▶ [Your objective] Keep only the lines of the data below that contain "best", and copy them.

▶ [Source texts of formatted documents]
^^^^

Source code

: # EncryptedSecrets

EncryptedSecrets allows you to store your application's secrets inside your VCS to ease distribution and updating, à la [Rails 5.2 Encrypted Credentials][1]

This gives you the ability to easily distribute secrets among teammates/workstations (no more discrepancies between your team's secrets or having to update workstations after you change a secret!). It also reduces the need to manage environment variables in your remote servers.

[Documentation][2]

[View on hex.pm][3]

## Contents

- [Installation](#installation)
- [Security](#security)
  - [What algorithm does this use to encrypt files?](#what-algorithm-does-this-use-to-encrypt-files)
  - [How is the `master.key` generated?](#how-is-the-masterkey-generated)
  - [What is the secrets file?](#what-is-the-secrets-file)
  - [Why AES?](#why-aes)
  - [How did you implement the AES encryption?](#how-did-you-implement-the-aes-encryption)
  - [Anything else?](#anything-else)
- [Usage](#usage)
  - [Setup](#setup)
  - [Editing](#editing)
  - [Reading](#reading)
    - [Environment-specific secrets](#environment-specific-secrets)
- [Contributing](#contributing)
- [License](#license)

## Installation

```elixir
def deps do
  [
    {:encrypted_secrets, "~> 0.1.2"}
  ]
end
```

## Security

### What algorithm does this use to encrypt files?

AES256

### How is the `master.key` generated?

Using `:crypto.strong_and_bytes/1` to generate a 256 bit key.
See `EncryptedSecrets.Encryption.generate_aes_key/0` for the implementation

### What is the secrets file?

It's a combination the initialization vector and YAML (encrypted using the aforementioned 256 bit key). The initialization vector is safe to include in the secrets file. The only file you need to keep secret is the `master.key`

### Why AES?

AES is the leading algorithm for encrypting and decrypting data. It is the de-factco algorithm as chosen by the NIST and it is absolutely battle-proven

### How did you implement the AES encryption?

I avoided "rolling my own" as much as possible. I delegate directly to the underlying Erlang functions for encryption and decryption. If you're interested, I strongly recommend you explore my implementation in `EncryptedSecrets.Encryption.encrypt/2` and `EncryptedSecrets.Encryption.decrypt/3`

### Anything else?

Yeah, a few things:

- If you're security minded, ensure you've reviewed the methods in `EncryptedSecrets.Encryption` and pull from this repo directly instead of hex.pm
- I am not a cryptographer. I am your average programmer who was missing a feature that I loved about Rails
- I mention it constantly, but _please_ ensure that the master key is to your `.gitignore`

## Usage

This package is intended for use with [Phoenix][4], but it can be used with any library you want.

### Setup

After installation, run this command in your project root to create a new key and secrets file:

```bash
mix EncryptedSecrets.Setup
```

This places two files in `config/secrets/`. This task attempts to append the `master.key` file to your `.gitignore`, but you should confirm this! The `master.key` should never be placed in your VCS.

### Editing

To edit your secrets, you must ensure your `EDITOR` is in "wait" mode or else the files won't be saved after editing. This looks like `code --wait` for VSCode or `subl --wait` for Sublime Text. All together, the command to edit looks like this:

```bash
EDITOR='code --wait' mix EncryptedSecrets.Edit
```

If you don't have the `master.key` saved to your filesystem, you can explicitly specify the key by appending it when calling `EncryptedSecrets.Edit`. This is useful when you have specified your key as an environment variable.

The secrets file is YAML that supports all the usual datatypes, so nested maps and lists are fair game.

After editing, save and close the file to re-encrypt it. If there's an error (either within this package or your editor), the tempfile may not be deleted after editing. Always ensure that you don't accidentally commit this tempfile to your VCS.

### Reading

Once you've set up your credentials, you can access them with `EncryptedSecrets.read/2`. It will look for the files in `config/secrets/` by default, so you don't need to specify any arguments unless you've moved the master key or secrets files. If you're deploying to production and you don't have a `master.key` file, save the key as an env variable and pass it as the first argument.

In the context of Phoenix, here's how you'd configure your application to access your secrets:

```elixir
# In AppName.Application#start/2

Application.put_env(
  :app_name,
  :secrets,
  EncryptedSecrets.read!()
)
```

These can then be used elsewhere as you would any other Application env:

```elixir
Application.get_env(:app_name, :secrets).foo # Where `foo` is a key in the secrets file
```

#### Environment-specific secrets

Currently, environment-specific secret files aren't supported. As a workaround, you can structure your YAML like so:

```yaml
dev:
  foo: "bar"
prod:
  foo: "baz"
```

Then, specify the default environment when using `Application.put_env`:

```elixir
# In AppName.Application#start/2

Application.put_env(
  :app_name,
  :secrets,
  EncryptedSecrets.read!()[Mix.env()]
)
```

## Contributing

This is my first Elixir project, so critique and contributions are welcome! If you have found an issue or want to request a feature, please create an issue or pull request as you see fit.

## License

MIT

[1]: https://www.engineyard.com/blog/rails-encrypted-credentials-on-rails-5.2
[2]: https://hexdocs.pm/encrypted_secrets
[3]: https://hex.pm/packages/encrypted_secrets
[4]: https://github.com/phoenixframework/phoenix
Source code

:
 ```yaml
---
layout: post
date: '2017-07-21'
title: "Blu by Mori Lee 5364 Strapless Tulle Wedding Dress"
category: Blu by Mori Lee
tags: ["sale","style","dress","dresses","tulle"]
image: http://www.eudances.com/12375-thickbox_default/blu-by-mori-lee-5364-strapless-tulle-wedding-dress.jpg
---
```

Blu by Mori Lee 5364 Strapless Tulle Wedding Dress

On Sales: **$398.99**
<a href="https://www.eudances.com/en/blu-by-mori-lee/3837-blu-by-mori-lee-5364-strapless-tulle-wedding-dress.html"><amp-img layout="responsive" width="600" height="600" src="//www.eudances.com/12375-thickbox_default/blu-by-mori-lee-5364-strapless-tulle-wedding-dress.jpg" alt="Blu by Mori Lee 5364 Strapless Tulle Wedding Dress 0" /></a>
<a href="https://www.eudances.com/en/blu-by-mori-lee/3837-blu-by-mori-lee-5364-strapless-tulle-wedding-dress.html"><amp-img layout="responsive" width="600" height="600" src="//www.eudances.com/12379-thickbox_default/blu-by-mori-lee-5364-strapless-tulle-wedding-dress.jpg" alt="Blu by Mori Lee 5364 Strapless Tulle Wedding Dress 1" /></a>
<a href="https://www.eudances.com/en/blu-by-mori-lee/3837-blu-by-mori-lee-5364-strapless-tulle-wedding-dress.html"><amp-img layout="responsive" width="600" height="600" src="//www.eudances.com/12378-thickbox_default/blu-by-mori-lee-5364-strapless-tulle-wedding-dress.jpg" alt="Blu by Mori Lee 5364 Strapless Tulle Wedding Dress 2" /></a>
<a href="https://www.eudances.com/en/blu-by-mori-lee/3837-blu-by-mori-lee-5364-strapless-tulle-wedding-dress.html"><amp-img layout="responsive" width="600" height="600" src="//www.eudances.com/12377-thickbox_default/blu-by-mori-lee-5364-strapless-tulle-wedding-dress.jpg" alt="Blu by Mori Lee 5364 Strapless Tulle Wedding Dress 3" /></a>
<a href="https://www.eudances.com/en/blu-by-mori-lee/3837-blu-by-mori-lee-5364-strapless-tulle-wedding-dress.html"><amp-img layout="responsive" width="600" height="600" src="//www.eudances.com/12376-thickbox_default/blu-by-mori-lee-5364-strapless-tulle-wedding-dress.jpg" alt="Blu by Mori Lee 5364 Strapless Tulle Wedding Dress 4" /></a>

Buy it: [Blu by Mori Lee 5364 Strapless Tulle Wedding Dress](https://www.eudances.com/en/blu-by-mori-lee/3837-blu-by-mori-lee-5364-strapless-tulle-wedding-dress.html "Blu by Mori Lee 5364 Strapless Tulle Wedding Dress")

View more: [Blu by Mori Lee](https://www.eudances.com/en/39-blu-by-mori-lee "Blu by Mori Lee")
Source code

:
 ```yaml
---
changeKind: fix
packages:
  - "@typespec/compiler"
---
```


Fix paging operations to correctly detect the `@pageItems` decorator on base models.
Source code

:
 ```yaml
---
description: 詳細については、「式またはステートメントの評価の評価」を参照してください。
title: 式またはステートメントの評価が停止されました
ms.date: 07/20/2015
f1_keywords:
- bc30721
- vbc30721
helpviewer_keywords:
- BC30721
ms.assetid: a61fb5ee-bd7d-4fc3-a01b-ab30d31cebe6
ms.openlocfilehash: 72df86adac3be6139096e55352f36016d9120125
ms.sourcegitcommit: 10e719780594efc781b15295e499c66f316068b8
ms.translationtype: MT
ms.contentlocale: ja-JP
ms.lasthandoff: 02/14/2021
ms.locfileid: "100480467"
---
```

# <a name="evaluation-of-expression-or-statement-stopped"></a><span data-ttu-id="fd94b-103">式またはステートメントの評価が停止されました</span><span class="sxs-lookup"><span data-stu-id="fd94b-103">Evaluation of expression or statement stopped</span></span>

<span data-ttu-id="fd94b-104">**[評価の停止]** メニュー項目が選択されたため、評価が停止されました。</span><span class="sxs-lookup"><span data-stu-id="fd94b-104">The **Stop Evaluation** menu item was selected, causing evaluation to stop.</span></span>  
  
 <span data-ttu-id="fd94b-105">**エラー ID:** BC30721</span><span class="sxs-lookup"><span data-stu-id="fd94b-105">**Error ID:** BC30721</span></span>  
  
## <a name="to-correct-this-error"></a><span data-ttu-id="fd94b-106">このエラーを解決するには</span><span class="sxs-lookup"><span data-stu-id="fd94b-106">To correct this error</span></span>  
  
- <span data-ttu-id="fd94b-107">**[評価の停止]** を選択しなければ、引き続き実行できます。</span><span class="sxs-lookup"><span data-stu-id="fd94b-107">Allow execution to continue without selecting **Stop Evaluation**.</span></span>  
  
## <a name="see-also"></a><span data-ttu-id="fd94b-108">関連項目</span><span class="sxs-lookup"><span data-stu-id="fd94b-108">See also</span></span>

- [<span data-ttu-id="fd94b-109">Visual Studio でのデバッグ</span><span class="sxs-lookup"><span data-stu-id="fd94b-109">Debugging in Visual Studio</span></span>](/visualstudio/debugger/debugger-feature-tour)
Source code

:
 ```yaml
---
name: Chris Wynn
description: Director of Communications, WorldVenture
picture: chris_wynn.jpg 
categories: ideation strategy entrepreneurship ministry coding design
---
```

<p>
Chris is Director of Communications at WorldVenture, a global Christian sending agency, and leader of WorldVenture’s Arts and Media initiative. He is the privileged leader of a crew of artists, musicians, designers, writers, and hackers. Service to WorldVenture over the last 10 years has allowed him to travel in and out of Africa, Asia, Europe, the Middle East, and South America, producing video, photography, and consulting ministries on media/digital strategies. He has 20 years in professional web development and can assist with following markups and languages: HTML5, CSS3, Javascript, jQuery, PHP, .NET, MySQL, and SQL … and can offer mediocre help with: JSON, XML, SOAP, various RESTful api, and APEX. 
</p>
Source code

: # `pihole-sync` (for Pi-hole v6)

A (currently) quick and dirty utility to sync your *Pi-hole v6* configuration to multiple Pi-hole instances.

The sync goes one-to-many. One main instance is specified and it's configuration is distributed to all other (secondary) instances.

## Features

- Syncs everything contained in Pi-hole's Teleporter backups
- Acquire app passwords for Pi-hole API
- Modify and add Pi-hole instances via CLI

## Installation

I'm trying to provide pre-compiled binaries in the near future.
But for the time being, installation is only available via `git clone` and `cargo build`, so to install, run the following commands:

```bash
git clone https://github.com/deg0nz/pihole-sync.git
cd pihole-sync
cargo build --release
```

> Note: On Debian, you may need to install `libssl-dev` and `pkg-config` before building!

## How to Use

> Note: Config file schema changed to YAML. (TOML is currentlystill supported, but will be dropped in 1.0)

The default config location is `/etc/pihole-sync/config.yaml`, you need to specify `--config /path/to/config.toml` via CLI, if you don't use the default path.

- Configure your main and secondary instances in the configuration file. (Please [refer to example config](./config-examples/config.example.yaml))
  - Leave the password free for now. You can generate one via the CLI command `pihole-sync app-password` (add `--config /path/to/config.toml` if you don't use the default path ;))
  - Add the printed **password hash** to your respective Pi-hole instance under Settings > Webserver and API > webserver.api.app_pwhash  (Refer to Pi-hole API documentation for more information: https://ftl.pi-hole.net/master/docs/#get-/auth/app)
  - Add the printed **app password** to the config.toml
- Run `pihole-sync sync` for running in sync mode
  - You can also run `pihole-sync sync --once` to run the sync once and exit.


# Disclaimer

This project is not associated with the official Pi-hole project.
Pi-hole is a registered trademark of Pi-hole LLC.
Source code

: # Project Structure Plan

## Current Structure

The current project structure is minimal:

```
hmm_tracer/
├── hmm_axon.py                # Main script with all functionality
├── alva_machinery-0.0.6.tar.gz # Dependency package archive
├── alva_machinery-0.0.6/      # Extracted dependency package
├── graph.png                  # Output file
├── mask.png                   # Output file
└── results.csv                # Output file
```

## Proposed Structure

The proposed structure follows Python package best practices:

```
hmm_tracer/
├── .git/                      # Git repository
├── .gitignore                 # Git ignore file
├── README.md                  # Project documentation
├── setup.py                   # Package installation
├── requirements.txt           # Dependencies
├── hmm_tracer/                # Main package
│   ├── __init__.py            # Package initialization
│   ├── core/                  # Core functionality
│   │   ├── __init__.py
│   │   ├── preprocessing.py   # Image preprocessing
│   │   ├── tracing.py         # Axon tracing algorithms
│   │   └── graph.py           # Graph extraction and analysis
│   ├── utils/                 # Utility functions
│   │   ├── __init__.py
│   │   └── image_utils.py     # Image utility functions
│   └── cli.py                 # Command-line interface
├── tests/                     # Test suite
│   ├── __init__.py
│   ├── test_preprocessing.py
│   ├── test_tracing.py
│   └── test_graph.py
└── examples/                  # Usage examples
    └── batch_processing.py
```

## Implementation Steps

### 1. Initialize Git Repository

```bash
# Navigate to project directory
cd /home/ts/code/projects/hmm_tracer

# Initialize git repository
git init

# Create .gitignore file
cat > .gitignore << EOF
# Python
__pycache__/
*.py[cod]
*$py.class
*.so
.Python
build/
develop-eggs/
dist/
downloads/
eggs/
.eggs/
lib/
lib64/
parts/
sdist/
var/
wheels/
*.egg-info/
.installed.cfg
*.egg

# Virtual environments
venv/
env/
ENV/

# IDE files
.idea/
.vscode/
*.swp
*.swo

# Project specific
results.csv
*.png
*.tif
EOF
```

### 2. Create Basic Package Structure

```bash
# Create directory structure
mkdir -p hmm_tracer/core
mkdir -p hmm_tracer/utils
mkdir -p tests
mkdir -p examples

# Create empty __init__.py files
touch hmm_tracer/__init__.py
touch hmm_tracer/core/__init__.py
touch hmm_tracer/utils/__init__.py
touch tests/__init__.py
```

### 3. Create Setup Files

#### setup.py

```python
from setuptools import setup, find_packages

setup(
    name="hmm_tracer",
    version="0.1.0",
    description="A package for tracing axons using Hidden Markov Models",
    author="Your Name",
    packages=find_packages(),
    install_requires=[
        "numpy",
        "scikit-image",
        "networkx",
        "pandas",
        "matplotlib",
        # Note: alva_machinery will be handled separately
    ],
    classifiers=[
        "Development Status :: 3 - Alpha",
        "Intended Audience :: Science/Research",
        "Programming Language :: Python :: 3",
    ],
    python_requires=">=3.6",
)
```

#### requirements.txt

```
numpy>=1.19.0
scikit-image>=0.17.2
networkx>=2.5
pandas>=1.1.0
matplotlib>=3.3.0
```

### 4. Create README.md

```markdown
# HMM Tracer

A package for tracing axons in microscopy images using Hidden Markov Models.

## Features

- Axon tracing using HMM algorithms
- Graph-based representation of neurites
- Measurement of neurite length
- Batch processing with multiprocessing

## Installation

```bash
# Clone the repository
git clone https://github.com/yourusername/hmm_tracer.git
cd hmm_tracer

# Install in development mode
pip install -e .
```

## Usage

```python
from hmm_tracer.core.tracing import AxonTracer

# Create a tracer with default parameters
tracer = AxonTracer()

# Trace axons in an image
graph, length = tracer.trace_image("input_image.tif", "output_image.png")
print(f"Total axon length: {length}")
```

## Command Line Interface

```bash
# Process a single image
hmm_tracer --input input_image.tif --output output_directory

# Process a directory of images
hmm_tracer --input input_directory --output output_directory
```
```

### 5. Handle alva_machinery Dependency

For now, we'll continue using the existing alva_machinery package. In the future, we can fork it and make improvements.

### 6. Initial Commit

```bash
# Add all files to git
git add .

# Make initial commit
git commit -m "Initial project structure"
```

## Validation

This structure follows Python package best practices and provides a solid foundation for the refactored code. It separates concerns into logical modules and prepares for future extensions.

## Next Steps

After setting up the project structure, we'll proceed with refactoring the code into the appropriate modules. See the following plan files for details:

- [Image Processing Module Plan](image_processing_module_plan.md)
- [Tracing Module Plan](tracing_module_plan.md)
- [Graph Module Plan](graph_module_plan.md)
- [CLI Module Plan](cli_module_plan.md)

^^^^

▶ [Expected answer]
The proposed structure follows Python package best practices:
This structure follows Python package best practices and provides a solid foundation for the refactored code. It separates concerns into logical modules and prepares for future extensions.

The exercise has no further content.